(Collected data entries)
┌──
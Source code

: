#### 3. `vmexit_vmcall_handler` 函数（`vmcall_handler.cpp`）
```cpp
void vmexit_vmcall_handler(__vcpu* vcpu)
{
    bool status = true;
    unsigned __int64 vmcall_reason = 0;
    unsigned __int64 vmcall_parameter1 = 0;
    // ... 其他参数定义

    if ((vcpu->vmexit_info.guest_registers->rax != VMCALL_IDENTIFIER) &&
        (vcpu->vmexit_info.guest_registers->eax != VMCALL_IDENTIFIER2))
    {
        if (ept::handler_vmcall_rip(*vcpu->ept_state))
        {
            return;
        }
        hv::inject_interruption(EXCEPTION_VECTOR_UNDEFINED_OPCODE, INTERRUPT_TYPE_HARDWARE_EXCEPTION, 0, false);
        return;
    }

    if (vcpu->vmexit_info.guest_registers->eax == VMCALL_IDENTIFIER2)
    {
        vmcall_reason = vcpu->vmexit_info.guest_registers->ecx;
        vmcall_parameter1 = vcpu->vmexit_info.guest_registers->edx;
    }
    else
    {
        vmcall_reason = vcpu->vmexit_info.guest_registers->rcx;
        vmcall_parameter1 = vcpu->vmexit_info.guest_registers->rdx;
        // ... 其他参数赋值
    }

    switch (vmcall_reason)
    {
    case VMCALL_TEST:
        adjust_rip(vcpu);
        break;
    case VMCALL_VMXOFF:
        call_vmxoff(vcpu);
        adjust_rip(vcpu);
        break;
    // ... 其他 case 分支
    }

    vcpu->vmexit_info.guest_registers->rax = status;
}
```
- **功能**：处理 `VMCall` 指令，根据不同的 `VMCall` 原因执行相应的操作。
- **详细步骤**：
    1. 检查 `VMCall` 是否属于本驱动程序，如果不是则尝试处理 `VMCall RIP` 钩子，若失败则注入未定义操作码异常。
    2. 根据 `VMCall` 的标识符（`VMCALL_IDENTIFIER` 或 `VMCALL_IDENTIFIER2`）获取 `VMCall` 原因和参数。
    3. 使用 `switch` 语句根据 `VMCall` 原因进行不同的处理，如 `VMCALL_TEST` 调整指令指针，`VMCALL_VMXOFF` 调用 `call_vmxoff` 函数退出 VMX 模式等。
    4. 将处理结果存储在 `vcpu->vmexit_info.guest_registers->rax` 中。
└──
**WHAT THE TASK REQUIRES:** What is needed is a word-for-word copy of the records.

**FINISHED TASK:**
Source code

:#### 3. `vmexit_vmcall_handler` 函数（`vmcall_handler.cpp`）
```cpp
void vmexit_vmcall_handler(__vcpu* vcpu)
{
    bool status = true;
    unsigned __int64 vmcall_reason = 0;
    unsigned __int64 vmcall_parameter1 = 0;
    // ... 其他参数定义

    if ((vcpu->vmexit_info.guest_registers->rax != VMCALL_IDENTIFIER) &&
        (vcpu->vmexit_info.guest_registers->eax != VMCALL_IDENTIFIER2))
    {
        if (ept::handler_vmcall_rip(*vcpu->ept_state))
        {
            return;
        }
        hv::inject_interruption(EXCEPTION_VECTOR_UNDEFINED_OPCODE, INTERRUPT_TYPE_HARDWARE_EXCEPTION, 0, false);
        return;
    }

    if (vcpu->vmexit_info.guest_registers->eax == VMCALL_IDENTIFIER2)
    {
        vmcall_reason = vcpu->vmexit_info.guest_registers->ecx;
        vmcall_parameter1 = vcpu->vmexit_info.guest_registers->edx;
    }
    else
    {
        vmcall_reason = vcpu->vmexit_info.guest_registers->rcx;
        vmcall_parameter1 = vcpu->vmexit_info.guest_registers->rdx;
        // ... 其他参数赋值
    }

    switch (vmcall_reason)
    {
    case VMCALL_TEST:
        adjust_rip(vcpu);
        break;
    case VMCALL_VMXOFF:
        call_vmxoff(vcpu);
        adjust_rip(vcpu);
        break;
    // ... 其他 case 分支
    }

    vcpu->vmexit_info.guest_registers->rax = status;
}
```
- **功能**：处理 `VMCall` 指令，根据不同的 `VMCall` 原因执行相应的操作。
- **详细步骤**：
    1. 检查 `VMCall` 是否属于本驱动程序，如果不是则尝试处理 `VMCall RIP` 钩子，若失败则注入未定义操作码异常。
    2. 根据 `VMCall` 的标识符（`VMCALL_IDENTIFIER` 或 `VMCALL_IDENTIFIER2`）获取 `VMCall` 原因和参数。
    3. 使用 `switch` 语句根据 `VMCall` 原因进行不同的处理，如 `VMCALL_TEST` 调整指令指针，`VMCALL_VMXOFF` 调用 `call_vmxoff` 函数退出 VMX 模式等。
    4. 将处理结果存储在 `vcpu->vmexit_info.guest_registers->rax` 中。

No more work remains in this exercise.